#### ACTIVITY:
Repeat each record below exactly, dropping the pictures.

#### DATA SECTION:
↓

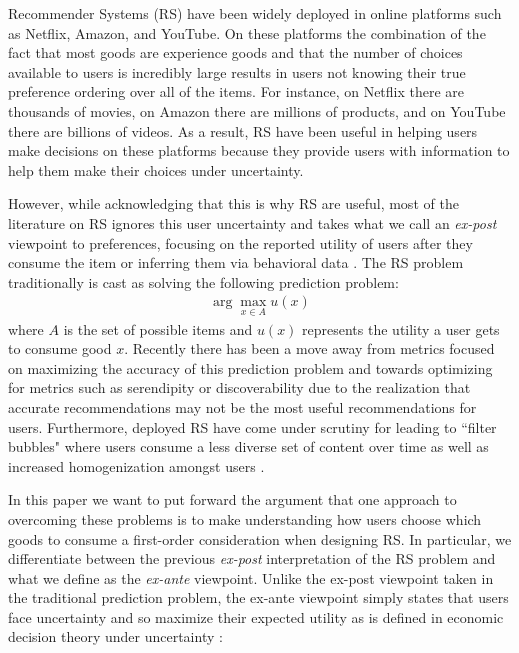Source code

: \documentclass[sigconf]{acmart}
\begin{document}
Recommender Systems (RS) have been widely deployed in online platforms such as Netflix, Amazon, and YouTube. On these platforms the combination of the fact that most goods are experience goods and that the number of choices available to users is incredibly large results in users not knowing their true preference ordering over all of the items. For instance, on Netflix there are thousands of movies, on Amazon there are millions of products, and on YouTube there are billions of videos. As a result, RS have been useful in helping users make decisions on these platforms because they provide users with information to help them make their choices under uncertainty. 
\par
However, while acknowledging that this is why RS are useful, most of the literature on RS ignores this user uncertainty and takes what we call an \textit{ex-post} viewpoint to preferences, focusing on the reported utility of users after they consume the item or inferring them via behavioral data \cite{adomavicius2005toward, zhao2018interpreting}. The RS problem traditionally is cast as solving the following prediction problem:
\begin{align*}
\arg\max\limits_{x \in A} u(x)
\end{align*}
\noindent where $A$ is the set of possible items and $u(x)$ represents the utility a user gets to consume good $x$. Recently there has been a move away from metrics focused on maximizing the accuracy of this prediction problem and towards optimizing for metrics such as serendipity or discoverability \cite{mcnee2006being, vargas2011rank} due to  the realization that accurate recommendations may not be the most useful recommendations for users. Furthermore, deployed RS have come under scrutiny for leading to ``filter bubbles" \cite{pariser2011filter} where users consume a less diverse set of content over time as well as increased homogenization amongst users \cite{chaney2018algorithmic, hosanagar2013will}.
\par
In this paper we want to put forward the argument that one approach to overcoming these problems is to make understanding how users choose which goods to consume a first-order consideration when designing RS. In particular, we differentiate between the previous \textit{ex-post} interpretation of the RS problem and what we define as the \textit{ex-ante} viewpoint. Unlike the ex-post viewpoint taken in the traditional prediction problem, the ex-ante viewpoint simply states that users face uncertainty and so maximize their expected utility as is defined in economic decision theory under uncertainty \citep[see e.g.][]{mas1995microeconomic}:
\end{document}
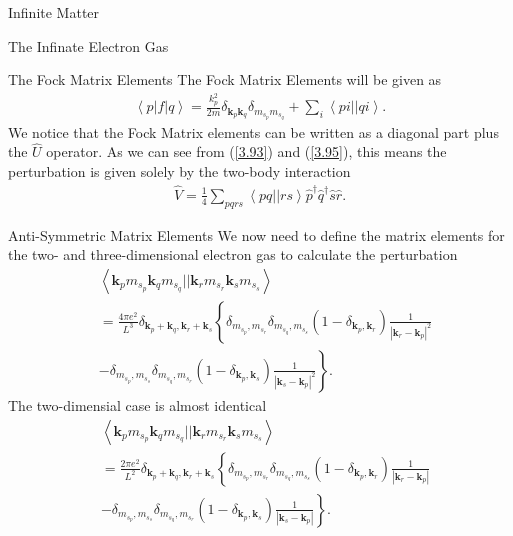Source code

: \documentclass[twoside,english]{uiofysmaster}
\begin{document}
\begin{chapter}{Infinite Matter}
\begin{section}{The Infinate Electron Gas}
		\begin{subsection}{The Fock Matrix Elements}
			The Fock Matrix Elements will be given as
			\begin{align}
				\left< p | f | q \right> = \frac{k_p^2}{2m} \delta_{\mathbf{k}_p \mathbf{k}_q} \delta_{m_{s_p} m_{s_q}} + \sum_i \left<pi||qi\right>.
			\end{align}
			We notice that the Fock Matrix elements can be written as a diagonal part plus the $\hat U$ operator. As we can see from (\ref{3.93}) and (\ref{3.95}), this means the perturbation is given solely by the two-body interaction
			\begin{align}
				\hat V = \frac{1}{4} \sum_{pqrs} \left<pq||rs\right> \hat p^\dagger \hat q^\dagger \hat s \hat r.
			\end{align}
		\end{subsection}

		\begin{subsection}{Anti-Symmetric Matrix Elements}
			We now need to define the matrix elements for the two- and three-dimensional electron gas to calculate the perturbation 
			\begin{align}
				&\left< \mathbf{k}_p m_{s_p} \mathbf{k}_q m_{s_q} || \mathbf{k}_r m_{s_r} \mathbf{k}_s m_{s_s} \right> \\
				&= \frac{4 \pi e^2}{L^3} \delta_{\mathbf{k}_p + \mathbf{k}_q, \mathbf{k}_r + \mathbf{k}_s} \left\{ \delta_{ m_{s_p},m_{s_r} } \delta_{ m_{s_q},m_{s_s} } (1 - \delta_{\mathbf{k}_p, \mathbf{k}_r}) \frac{1}{| \mathbf{k}_r - \mathbf{k}_p|^2} \right. \nonumber \\
				& - \delta_{ m_{s_p},m_{s_s} } \delta_{ m_{s_q},m_{s_r} } (1 - \delta_{\mathbf{k}_p, \mathbf{k}_s}) \left. \frac{1}{| \mathbf{k}_s - \mathbf{k}_p|^2}  \right\}. \nonumber
			\end{align}
			The two-dimensial case is almost identical
			\begin{align}
				&\left< \mathbf{k}_p m_{s_p} \mathbf{k}_q m_{s_q} || \mathbf{k}_r m_{s_r} \mathbf{k}_s m_{s_s} \right> \\
				&= \frac{2 \pi e^2}{L^2} \delta_{\mathbf{k}_p + \mathbf{k}_q, \mathbf{k}_r + \mathbf{k}_s} \left\{ \delta_{ m_{s_p},m_{s_r} } \delta_{ m_{s_q},m_{s_s} } (1 - \delta_{\mathbf{k}_p, \mathbf{k}_r}) \frac{1}{| \mathbf{k}_r - \mathbf{k}_p|} \right. \nonumber \\
				& - \delta_{ m_{s_p},m_{s_s} } \delta_{ m_{s_q},m_{s_r} } (1 - \delta_{\mathbf{k}_p, \mathbf{k}_s}) \left. \frac{1}{| \mathbf{k}_s - \mathbf{k}_p|}  \right\}. \nonumber
			\end{align}		
		\end{subsection}


\end{section}
\end{chapter}
\end{document}
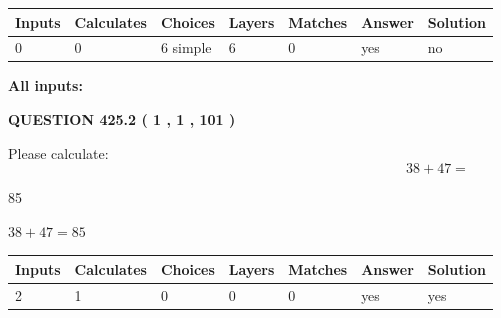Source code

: \documentclass[12pt]{article}
\begin{document}
 
   
   
   
   
\noindent\begin{tabular}{|l|l|l|l|l|l|l|}
 \hline
Inputs & Calculates & Choices & Layers & Matches & Answer & Solution \\ \hline
 0  & 
 0  & 
 6
  simple  
  & 
 6  & 
 0  & 
  yes & 
  no 
  \\ \hline
 \end{tabular}
   
   
   
   
\noindent{}
   
   
   
   
\noindent\vspace{0.1in}\hspace{-0.08in} {\textbf{\Large{All inputs: }}}
   
   
  
\vspace{0.2in}
  
{\textbf{\Large{QUESTION
425.2 
 ( 1 , 1 , 101 )
}}}
  
  
 
Please calculate:
\begin{equation}
38 +  %
47 = \nonumber
\end{equation}
 
 
 
\noindent{}
 
 

85
 
 
\noindent{}
 
 

 
 
 
\noindent{}
 
 

$ %
38 +  %
47=   %
85$
 
 
\noindent{}
 
 

 
   
   
   
   
\noindent\begin{tabular}{|l|l|l|l|l|l|l|}
 \hline
Inputs & Calculates & Choices & Layers & Matches & Answer & Solution \\ \hline
 2  & 
 1  & 
 0
  & 
 0  & 
 0  & 
  yes & 
  yes 
  \\ \hline
 \end{tabular}
   
\end{document}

↑

#### RESULT OF THIS TASK:
Source code

: \documentclass[sigconf]{acmart}
\begin{document}
Recommender Systems (RS) have been widely deployed in online platforms such as Netflix, Amazon, and YouTube. On these platforms the combination of the fact that most goods are experience goods and that the number of choices available to users is incredibly large results in users not knowing their true preference ordering over all of the items. For instance, on Netflix there are thousands of movies, on Amazon there are millions of products, and on YouTube there are billions of videos. As a result, RS have been useful in helping users make decisions on these platforms because they provide users with information to help them make their choices under uncertainty. 
\par
However, while acknowledging that this is why RS are useful, most of the literature on RS ignores this user uncertainty and takes what we call an \textit{ex-post} viewpoint to preferences, focusing on the reported utility of users after they consume the item or inferring them via behavioral data \cite{adomavicius2005toward, zhao2018interpreting}. The RS problem traditionally is cast as solving the following prediction problem:
\begin{align*}
\arg\max\limits_{x \in A} u(x)
\end{align*}
\noindent where $A$ is the set of possible items and $u(x)$ represents the utility a user gets to consume good $x$. Recently there has been a move away from metrics focused on maximizing the accuracy of this prediction problem and towards optimizing for metrics such as serendipity or discoverability \cite{mcnee2006being, vargas2011rank} due to  the realization that accurate recommendations may not be the most useful recommendations for users. Furthermore, deployed RS have come under scrutiny for leading to ``filter bubbles" \cite{pariser2011filter} where users consume a less diverse set of content over time as well as increased homogenization amongst users \cite{chaney2018algorithmic, hosanagar2013will}.
\par
In this paper we want to put forward the argument that one approach to overcoming these problems is to make understanding how users choose which goods to consume a first-order consideration when designing RS. In particular, we differentiate between the previous \textit{ex-post} interpretation of the RS problem and what we define as the \textit{ex-ante} viewpoint. Unlike the ex-post viewpoint taken in the traditional prediction problem, the ex-ante viewpoint simply states that users face uncertainty and so maximize their expected utility as is defined in economic decision theory under uncertainty \citep[see e.g.][]{mas1995microeconomic}:
\end{document}
Source code

: \documentclass[twoside,english]{uiofysmaster}
\begin{document}
\begin{chapter}{Infinite Matter}
\begin{section}{The Infinate Electron Gas}
		\begin{subsection}{The Fock Matrix Elements}
			The Fock Matrix Elements will be given as
			\begin{align}
				\left< p | f | q \right> = \frac{k_p^2}{2m} \delta_{\mathbf{k}_p \mathbf{k}_q} \delta_{m_{s_p} m_{s_q}} + \sum_i \left<pi||qi\right>.
			\end{align}
			We notice that the Fock Matrix elements can be written as a diagonal part plus the $\hat U$ operator. As we can see from (\ref{3.93}) and (\ref{3.95}), this means the perturbation is given solely by the two-body interaction
			\begin{align}
				\hat V = \frac{1}{4} \sum_{pqrs} \left<pq||rs\right> \hat p^\dagger \hat q^\dagger \hat s \hat r.
			\end{align}
		\end{subsection}

		\begin{subsection}{Anti-Symmetric Matrix Elements}
			We now need to define the matrix elements for the two- and three-dimensional electron gas to calculate the perturbation 
			\begin{align}
				&\left< \mathbf{k}_p m_{s_p} \mathbf{k}_q m_{s_q} || \mathbf{k}_r m_{s_r} \mathbf{k}_s m_{s_s} \right> \\
				&= \frac{4 \pi e^2}{L^3} \delta_{\mathbf{k}_p + \mathbf{k}_q, \mathbf{k}_r + \mathbf{k}_s} \left\{ \delta_{ m_{s_p},m_{s_r} } \delta_{ m_{s_q},m_{s_s} } (1 - \delta_{\mathbf{k}_p, \mathbf{k}_r}) \frac{1}{| \mathbf{k}_r - \mathbf{k}_p|^2} \right. \nonumber \\
				& - \delta_{ m_{s_p},m_{s_s} } \delta_{ m_{s_q},m_{s_r} } (1 - \delta_{\mathbf{k}_p, \mathbf{k}_s}) \left. \frac{1}{| \mathbf{k}_s - \mathbf{k}_p|^2}  \right\}. \nonumber
			\end{align}
			The two-dimensial case is almost identical
			\begin{align}
				&\left< \mathbf{k}_p m_{s_p} \mathbf{k}_q m_{s_q} || \mathbf{k}_r m_{s_r} \mathbf{k}_s m_{s_s} \right> \\
				&= \frac{2 \pi e^2}{L^2} \delta_{\mathbf{k}_p + \mathbf{k}_q, \mathbf{k}_r + \mathbf{k}_s} \left\{ \delta_{ m_{s_p},m_{s_r} } \delta_{ m_{s_q},m_{s_s} } (1 - \delta_{\mathbf{k}_p, \mathbf{k}_r}) \frac{1}{| \mathbf{k}_r - \mathbf{k}_p|} \right. \nonumber \\
				& - \delta_{ m_{s_p},m_{s_s} } \delta_{ m_{s_q},m_{s_r} } (1 - \delta_{\mathbf{k}_p, \mathbf{k}_s}) \left. \frac{1}{| \mathbf{k}_s - \mathbf{k}_p|}  \right\}. \nonumber
			\end{align}		
		\end{subsection}


\end{section}
\end{chapter}
\end{document}
Source code

: \documentclass[12pt]{article}
\begin{document}
 
   
   
   
   
\noindent\begin{tabular}{|l|l|l|l|l|l|l|}
 \hline
Inputs & Calculates & Choices & Layers & Matches & Answer & Solution \\ \hline
 0  & 
 0  & 
 6
  simple  
  & 
 6  & 
 0  & 
  yes & 
  no 
  \\ \hline
 \end{tabular}
   
   
   
   
\noindent{}
   
   
   
   
\noindent\vspace{0.1in}\hspace{-0.08in} {\textbf{\Large{All inputs: }}}
   
   
  
\vspace{0.2in}
  
{\textbf{\Large{QUESTION
425.2 
 ( 1 , 1 , 101 )
}}}
  
  
 
Please calculate:
\begin{equation}
38 +  %
47 = \nonumber
\end{equation}
 
 
 
\noindent{}
 
 

85
 
 
\noindent{}
 
 

 
 
 
\noindent{}
 
 

$ %
38 +  %
47=   %
85$
 
 
\noindent{}
 
 

 
   
   
   
   
\noindent\begin{tabular}{|l|l|l|l|l|l|l|}
 \hline
Inputs & Calculates & Choices & Layers & Matches & Answer & Solution \\ \hline
 2  & 
 1  & 
 0
  & 
 0  & 
 0  & 
  yes & 
  yes 
  \\ \hline
 \end{tabular}
   
\end{document}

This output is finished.